Years later, Churchill wrote, in his history The Second World War, about one particularly chilling social conversation he had with Stalin at the Teheran Conference. During dinner light and genial conversation turned to the question of German demilitarization. Stalin observed that Hitler's armies depended upon 50,000 officers and technicians. If these were rounded up and shot at the end of the war, Germany would cease to be a military power.

Here Churchill was taken aback with horror and indignation. Stalin insisted, "Fifty thousand must be shot."

"I would rather" replied Churchill, "be taken out into the garden here and now and be shot myself than sully my own and my country's honor by such infamy."  

Roosevelt, in an effort defuse the tension, lightheartedly suggested that shooting forty-nine thousand would do it.

Churchill excused himself and retreated to the next room, where Stalin and Molotov shortly rejoined him. Both with great smiles, it was all a joke, they claimed. There wasn't anything serious in the suggestion at all.  

Churchill wasn't convinced.

Of the incident he goes on, "... I was not then, and am not now, fully convinced that all was chaff and there was no serious intent lurking ..." 

Serious intent understates Stalin's disposition. The serious intent of the first five year plan was nothing short of a "war upon the nation," more terrible than the war with Nazi Germany which claimed 20 million. 

This assessment is Stalin's. 

Churchill wrote: 

""Tell me," I asked, "have the stresses of this war been as bad to you personally as carrying through the policy of the Collective Farms?"

"This subject immediately roused the Marshal. ""Oh, no," he said, "the Collective Farm policy was a terrible struggle."

 ""I thought you would have found it bad," said I, "because you were not dealing with a few score thousands of aristocrats or big landowners, but with millions of small men."

""Ten millions," he said holding up his hands.  ”It was fearful. Four years it lasted ... It was all very bad and difficult - but necessary.""

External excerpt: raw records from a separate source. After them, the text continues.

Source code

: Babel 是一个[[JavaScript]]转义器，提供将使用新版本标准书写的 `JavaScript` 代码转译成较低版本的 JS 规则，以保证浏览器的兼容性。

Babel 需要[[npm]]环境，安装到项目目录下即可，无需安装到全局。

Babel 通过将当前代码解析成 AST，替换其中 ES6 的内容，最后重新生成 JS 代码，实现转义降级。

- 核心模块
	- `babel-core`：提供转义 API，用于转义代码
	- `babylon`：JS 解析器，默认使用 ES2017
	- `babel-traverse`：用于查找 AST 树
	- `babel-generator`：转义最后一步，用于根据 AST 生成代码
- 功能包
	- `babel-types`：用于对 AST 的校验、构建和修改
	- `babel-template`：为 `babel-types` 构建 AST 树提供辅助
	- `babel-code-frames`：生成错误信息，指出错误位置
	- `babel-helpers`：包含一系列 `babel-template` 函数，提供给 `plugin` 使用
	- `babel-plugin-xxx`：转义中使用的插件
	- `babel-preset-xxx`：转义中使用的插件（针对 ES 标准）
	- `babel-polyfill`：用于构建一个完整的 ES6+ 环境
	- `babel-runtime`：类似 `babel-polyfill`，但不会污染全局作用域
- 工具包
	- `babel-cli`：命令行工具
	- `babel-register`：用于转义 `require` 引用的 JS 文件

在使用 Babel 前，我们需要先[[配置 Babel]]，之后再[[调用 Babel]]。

Olga doesn't talk about her childhood. But Gus spoke of those years from the second hand memories of his mother, brothers and sister. It was a comprehensive social and economic restructuring which ultimately resulted in an unprecedented reign of terror.

Everything about Stalin’s Soviet Union has a strange, surreal and most certainly nightmarish tenor to it. The first five years was no exception.

In what can only be called an understatement, about it Stalin biographer Adam Ulam, in Stalin, The Man and His Era, wrote: “But like so many things about Soviet society at the time, almost everything about the plan had an air of unreality. Officially begun in 1928, it was not voted on by the Sixteenth Party Conference until April 1929.”

If nothing else the first five year plan was a watershed event of the Twentieth Century. And as Ulam points out, to this day it remains historically controversial.

Often called the great leap forward, it set out to establish a communist economy and propel the Soviet Union into the industrial age. In what transpired some see one of the greatest crimes of modern history. To other’s it was a breathtaking feat of social engineering, which while ruthless and cruel, laid the foundation for a richer and more rational economy and enabled Russia to withstand the German invasion.  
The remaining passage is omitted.